Today [1997], as the ‘central’ Easterners elbow their way to EC and NATO and raise up their European credentials, one cannot but notice, with some regret, that they appear no less exclusivist than the Westerners as soon as they manage to jump over Metternich’s fence. And now, they come to believe that “Asia” begins somewhere to the east of Poland and to the south of Hungary, and that Macedonia, Belarus, and Armenia are but more “desert countries near the sea.” The Westerners had already paid the price for their exclusiveness, but for the Easterners, the price may be much higher.

All our talk about cultural unity is worthless as long as we neglect Albanians because they are poor, we neglect Belarusians because they are heavily Sovietized, we neglect Lusatian Sorbs because they are too small, we neglect Georgians and Armenians because these two oldest Christian nations are too far away from our gardens.

Who cares about all that? Who cares about wonderful Georgian cinema, which certainly was the best in the former Soviet Union and, perhaps, one of the most interesting in the world? Who cares about excellent Georgian theatre, painting, about the bright philosophers and translators (the first and only translation of Joyce’s Ulysses in the USSR was Georgian!). Who cares about great Georgian literature, which has at least two modern writers, Otar Chiladze and Chabua Amiredjibi, who would have honored the long list of Nobel Prize winners if anybody managed to read and translate them from their incomprehensible language … Again, the “tremendous intensity of spirit,” the “wild hunger for Europe” demonstrated by a small East European nation which never lost its cultural longing for Europe, have not been noticed anywhere, even by the closest neighbors. So how can we, “Central East Europeans”, complain about somebody’s ignorance, being equally ignorant ourselves?!

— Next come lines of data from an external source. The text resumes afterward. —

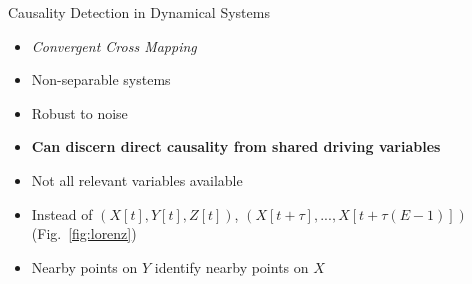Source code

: \documentclass[final]{beamer}
\begin{document}
\begin{frame}{}
\begin{textblock}{22}
\begin{block}{Causality Detection in Dynamical Systems}
\begin{multicols}{2}
\footnotesize
\begin{itemize}
\item \text{ }\emph{Convergent Cross Mapping}
\item \text{ }Non-separable systems
\item \text{ }Robust to noise
\item \text{ }\textbf{Can discern direct causality from shared driving variables}
\end{itemize}
\columnbreak
\begin{itemize}
\item \text{ }Not all relevant variables available
\item \text{ }Instead of $(X[t], Y[t], Z[t])$, $(X[t+\tau], ..., X[t+\tau(E-1)])$ \cite{Takens81} (Fig.~\ref{fig:lorenz})
\item \text{ }Nearby points on $Y$ identify nearby points on $X$ \cite{Sugihara12}
\end{itemize}
\normalsize
\end{multicols}
\end{block}
\end{textblock}


\end{frame}
\end{document}
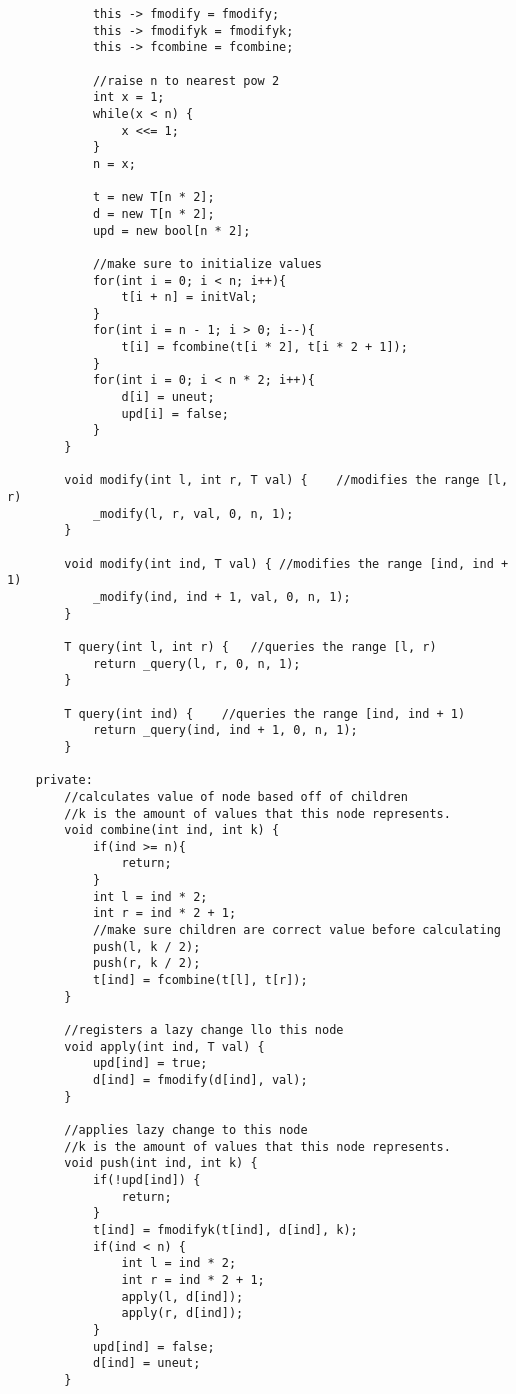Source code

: \documentclass[8pt, headheight=10pt]{scrartcl}
\begin{document}
\begin{multicols*}{3}
\begin{lstlisting}
            this -> fmodify = fmodify;
            this -> fmodifyk = fmodifyk;
            this -> fcombine = fcombine;

            //raise n to nearest pow 2
            int x = 1;
            while(x < n) {
                x <<= 1;
            }
            n = x;

            t = new T[n * 2];
            d = new T[n * 2];
            upd = new bool[n * 2];

            //make sure to initialize values
            for(int i = 0; i < n; i++){
                t[i + n] = initVal;
            }
            for(int i = n - 1; i > 0; i--){
                t[i] = fcombine(t[i * 2], t[i * 2 + 1]);
            }
            for(int i = 0; i < n * 2; i++){
                d[i] = uneut;
                upd[i] = false;
            }
        }

        void modify(int l, int r, T val) {    //modifies the range [l, r)
            _modify(l, r, val, 0, n, 1);
        }

        void modify(int ind, T val) { //modifies the range [ind, ind + 1)
            _modify(ind, ind + 1, val, 0, n, 1);
        }

        T query(int l, int r) {   //queries the range [l, r)
            return _query(l, r, 0, n, 1);
        }

        T query(int ind) {    //queries the range [ind, ind + 1)
            return _query(ind, ind + 1, 0, n, 1);
        }

    private:
        //calculates value of node based off of children
        //k is the amount of values that this node represents. 
        void combine(int ind, int k) {
            if(ind >= n){
                return;
            }
            int l = ind * 2;
            int r = ind * 2 + 1;
            //make sure children are correct value before calculating
            push(l, k / 2);
            push(r, k / 2);
            t[ind] = fcombine(t[l], t[r]);
        }

        //registers a lazy change llo this node
        void apply(int ind, T val) {
            upd[ind] = true;
            d[ind] = fmodify(d[ind], val);
        }

        //applies lazy change to this node
        //k is the amount of values that this node represents. 
        void push(int ind, int k) {
            if(!upd[ind]) {
                return;
            }
            t[ind] = fmodifyk(t[ind], d[ind], k);
            if(ind < n) {
                int l = ind * 2;
                int r = ind * 2 + 1;
                apply(l, d[ind]);
                apply(r, d[ind]);
            }
            upd[ind] = false;
            d[ind] = uneut;
        }


\end{lstlisting}
\end{multicols*}
\end{document}
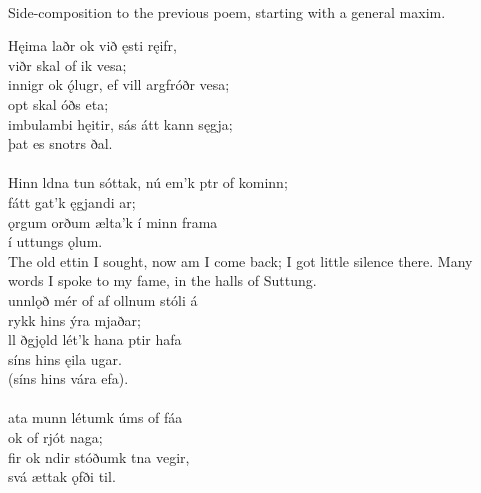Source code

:  \\

	Side-composition to the previous poem, starting with a general maxim.

\bva Hęima laðr \hld ok við ęsti ręifr, \\%
\ind {}viðr skal of ik vesa; \\%
innigr ok ǫ́lugr, \hld ef vill argfróðr vesa; \\%
\ind opt skal óðs eta; \\%
imbulambi hęitir, \hld sás átt kann sęgja; \\%
\ind þat es snotrs ðal.\\%

 \\

\bva Hinn ldna tun sóttak, \hld nú em'k ptr of kominn; \\%
\ind fátt gat'k ęgjandi ar; \\%
ǫrgum orðum \hld {}ælta'k í minn frama \\%
\ind í uttungs ǫlum.\\%

\bvb The old ettin I sought, now am I come back; I got little silence there. Many words I spoke to my fame, in the halls of Suttung. \\

\bva {}unnlǫð mér of af \hld {}ollnum stóli á \\%
\ind {}rykk hins ýra mjaðar; \\%
ll ðgjǫld \hld lét'k hana ptir hafa \\%
\ind síns hins ęila ugar. \\%
\ind (síns hins vára efa).\\%

 \\

\bva {}ata munn \hld létumk úms of fáa \\%
\ind ok of rjót naga; \\%
fir ok ndir \hld stóðumk tna vegir, \\%
\ind svá ættak ǫfði til.\\%

 \\

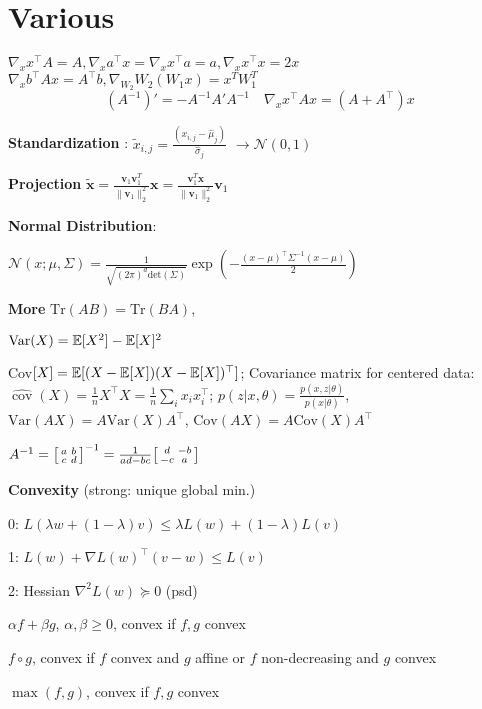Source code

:\\[-20pt]

\section*{Various}

$\nabla_x x^\top A = A ,\nabla_x a^\top x = \nabla_x x^\top a = a , \nabla_x x^\top x = 2x$
$\nabla_x b^\top A x = A^\top b , \nabla_{W_2} W_2(W_1 x) = x^T W_1^T $
$$(A^{-1})' = -A^{-1} A' A^{-1} \quad \nabla_x x^\top A x = (A + A^\top)x$$

\textbf{Standardization} : $\tilde{x}_{i,j} = \frac{(x_{i,j}-\hat{\mu}_j)}{\hat{\sigma}_j}$ $\rightarrow \mathcal{N}(0, 1)$

\textbf{Projection} $\tilde{\mathbf{x}} = \frac{\mathbf{v}_1 \mathbf{v}_1^T}{\|\mathbf{v}_1\|_2^2} \mathbf{x} = \frac{\mathbf{v}_1^T \mathbf{x}}{\|\mathbf{v}_1\|_2^2} \mathbf{v}_1$

\textbf{Normal Distribution}:

$\mathcal{N}(x; \mu, \Sigma) = \frac{1}{\sqrt{(2 \pi)^d \text{det}(\Sigma)}} \exp(-\frac{(x - \mu)^\top \Sigma^{-1} (x-\mu)}{2})$

\textbf{More} $\text{Tr}(AB) = \text{Tr}(BA)$, 

$\text{Var}(X) = \mathbb{E}[X^2] - \mathbb{E}[X]^2$
 
Cov$[X] = \mathbb{E}[(X- \mathbb{E}[X])(X- \mathbb{E}[X])^\top]$;
Covariance matrix for centered data: $
\widehat{\operatorname{cov}}(X)=\frac{1}{n}X^\top X=\frac{1}{n}\sum_i x_ix_i^\top
$; $p(z|x,\theta) = \frac{p(x,z|\theta)}{p(x | \theta)}$, $\text{Var}(AX) = A \text{Var}(X) A^\top$, $\text{Cov}(AX) = A \text{Cov}(X) A^\top$

$A^{-1}=
\begin{bsmallmatrix}
a&b \\ 
c&d
\end{bsmallmatrix}^{-1}=\frac{1}{ad-bc}
\begin{bsmallmatrix}
d&-b \\ 
-c&a
\end{bsmallmatrix}
$

\textbf{Convexity} (strong: unique global min.)

0: $L(\lambda w + (1 - \lambda)v) \leq \lambda L (w) + (1- \lambda) L(v)$

1: $L(w) + \nabla L(w)^\top (v - w) \leq L(v)$

2: Hessian $\nabla^2 L (w) \succcurlyeq 0$ (psd)

\begin{rowlist}
	\item $\alpha f + \beta g$, $\alpha, \beta \geq 0$, convex if $f, g$ convex
	\item $f \circ g$, convex if $f$ convex and $g$ affine or $f$ non-decreasing and $g$ convex
	\item $\max(f, g)$, convex if $f,g$ convex
\end{rowlist}

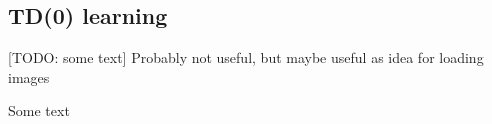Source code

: \documentclass[a4paper]{article}
\begin{document}
\subsection*{TD(0) learning}
[TODO: some text]
Probably not useful, but maybe useful as idea for loading images

\begin{minipage}{\columnwidth}
\makeatletter
\newcommand{\@captype}{figure}
\makeatother
\centering
\captionsetup[subfigure]{labelformat=empty}
 \qquad \qquad%
\caption{Some text}
\label{fig-data-prep}
\end{minipage}
\end{document}
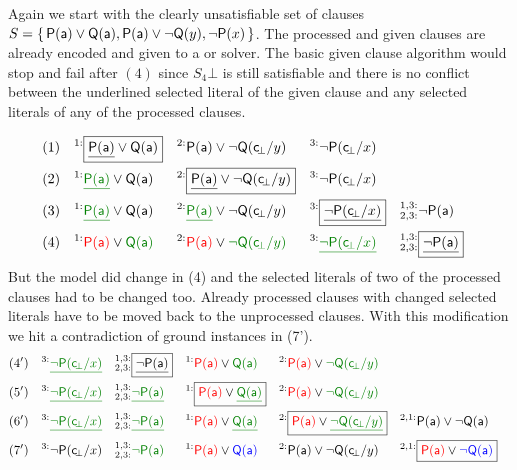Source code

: \begin{example}\label{ex:given:clause:algorithm:with:inst:gen}
	Again we start with the clearly unsatisfiable set of clauses
\( S=\{ \, \mathsf{P}(\mathsf{a})\lor\mathsf{Q}(\mathsf{a}), \mathsf{P}(\mathsf{a})\lor\lnot\mathsf{Q}(y), \lnot\mathsf{P}(x) \, \} \).
	The processed and given clauses are already encoded and
	given to a \SAT{} or \SMT{} solver.
	The basic given clause algorithm would stop and fail after \( (4) \)
	since \( S_4\bot \) is still satisfiable and there is no conflict between the underlined selected literal of the given clause
	and any selected literals of any of the processed clauses.

	\begin{align*}
	(1)\quad^{1:}&\boxed{\underline{\mP(\ma)}\lor\mQ(\ma)}
	& ^{2:}&\mP(\ma)\lor\lnot\mQ(\consbot/y)
	& ^{3:}&\lnot\mP(\consbot/x)
	\\
	(2)\quad^{1:}&{\colHi\underline{\mP(\ma)}}\lor\mQ(\ma)
	& ^{2:}&\boxed{\underline{\mP(\ma)}\lor\lnot\mQ(\consbot/y)}
	& ^{3:}&\lnot\mP(\consbot/x)
	\\
	(3)\quad^{1:}&{\colHi\underline{\mP(\ma)}}\lor\mQ(\ma)
	& ^{2:}&{\colHi\underline{\mP(\ma)}}\lor\lnot\mQ(\consbot/y)
	& ^{3:}&\boxed{\underline{\lnot\mP(\consbot/x)}}
	& ^{1,3:}_{2,3:}&\lnot\mP(\ma)
	\\
	(4)\quad
	^{1:}&{\colLo\mP(\ma)}\lor\colHi\mQ(\ma)
	& ^{2:}&{\colLo\mP(\ma)}\lor\colHi\lnot\mQ(\consbot/y)
	& ^{3:}&{\colHi\underline{\lnot\mP(\consbot/x)}}
	& ^{1,3:}_{2,3:}&\boxed{\underline{\lnot\mP(\ma)}}
	\end{align*}
	But the model did change in (4) and the selected literals of two of the processed clauses had to be changed too.
	Already processed clauses with changed selected literals have to be moved back to the unprocessed clauses.
	With this modification we hit a contradiction of ground instances in (7').
	\begin{align*}
	(4')\quad^{3:}&{\underline{\colHi\lnot\mP(\consbot/x)}}
	& ^{1,3:}_{2,3:}&\boxed{\underline{\lnot\mP(\ma)}}
	& ^{1:}&{\colLo\mP(\ma)}\lor\colHi\mQ(\ma)
	& ^{2:}&{\colLo\mP(\ma)}\lor\colHi\lnot\mQ(\consbot/y)
	\\
	(5')\quad^{3:}&{\underline{\colHi\lnot\mP(\consbot/x)}}
	& ^{1,3:}_{2,3:}&\colHi\underline{\lnot\mP(\ma)}
	& ^{1:}&\boxed{{\colLo\mP(\ma)}\lor\colHi\underline{\mQ(\ma)}}
	& ^{2:}&{\colLo\mP(\ma)}\lor\colHi\lnot\mQ(\consbot/y)
	\\
	(6')\quad^{3:}&{\colHi\underline{\lnot\mP(\consbot/x)}}
	& ^{1,3:}_{2,3:}&\colHi\underline{\lnot\mP(\ma)}
	& ^{1:}&{\colLo\mP(\ma)}\lor\colHi\underline{\mQ(\ma)}
	& ^{2:}&\boxed{{\colLo\mP(\ma)}\lor\colHi\underline{\lnot\mQ(\consbot/y)}}
	& ^{2,1:}&\mP(\ma)\lor\lnot\mQ(\ma)
	\\
	(7')\quad^{3:}&{\lnot\mP(\consbot/x)}
	& ^{1,3:}_{2,3:}&\colHi\lnot\mP(\tikzmark{NP}\ma)
	& ^{1:}&{\colLo\mP(\tikzmark{PP}\ma)}\lor\colN\mQ(\tikzmark{PQ}\ma)
	& ^{2:}&{\mP(\ma)\lor\lnot\mQ(\consbot/y)}
	& ^{2,1:}&\boxed{{\colLo\mP(\tikzmark{PA}\ma)}\lor\colN\lnot\mQ(\tikzmark{NQ}\ma)}
	\end{align*}


\end{example}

My Ukrainian friends may contend that their country, at least its westernmost part, is no less ‘Central European’ than Poland or Slovakia—but how to promote it into the privileged club of ‘true’ Central Europeans, if even Croats and Transylvanians look at the entrance as rather suspicious candidates? My friends may argue that the Central European, ‘Habsburgian’, myth is alive in Ukrainian Lviv even more than in Vienna or Prague; they may bring, among many proofs, the programmatic issue of the journal “Ї”—with Ukrainian translations of Bruno Schulz, Sacher-Masoch and Milan Kundera, and the stylish portrait of the emperor Franz Josef on the cover sheet of their coveted holy scripture. They would barely understand why the ‘true’ Europeans just laugh at it or, at best, smile condescendingly.

Sincerely, I believe we should stop this competition in symbolism and focus more on daily life and mundane issues. If we believe in ‘Europe’ as a system of values, we should promote them within, regardless of whether we are located in Central, or Eastern, or Central-Eastern Europe, or on the Pacific rim. Small is beautiful, and marginality might be an asset. It depends on how we manage to use its tricky advantages.

The process which Eastern Europe is undergoing now can be called normalization. It is interesting but hardly attractive. It promises little room for any ‘uniqueness’ and would certainly dissatisfy East European intellectuals who want their countries to be at the forefront of world attention. But the combatant consciousness must have gone, and exhibitionist complexes vanished. In the best scenario—unless ‘Asia’ returns, and new dictatorships re-emerge, and a new Bosnia flares up—Eastern Europe would be successfully marginalized and would certainly draw no more attention than Greece, Portugal, Finland, or Iceland. Is that so bad? For old combatants—probably yes, but for most people—no. Most people don’t care about the fence, whether it’s eastern, or central, or south-eastern. They care about the garden. I feel it’s a good time to roll up our sleeves and till it.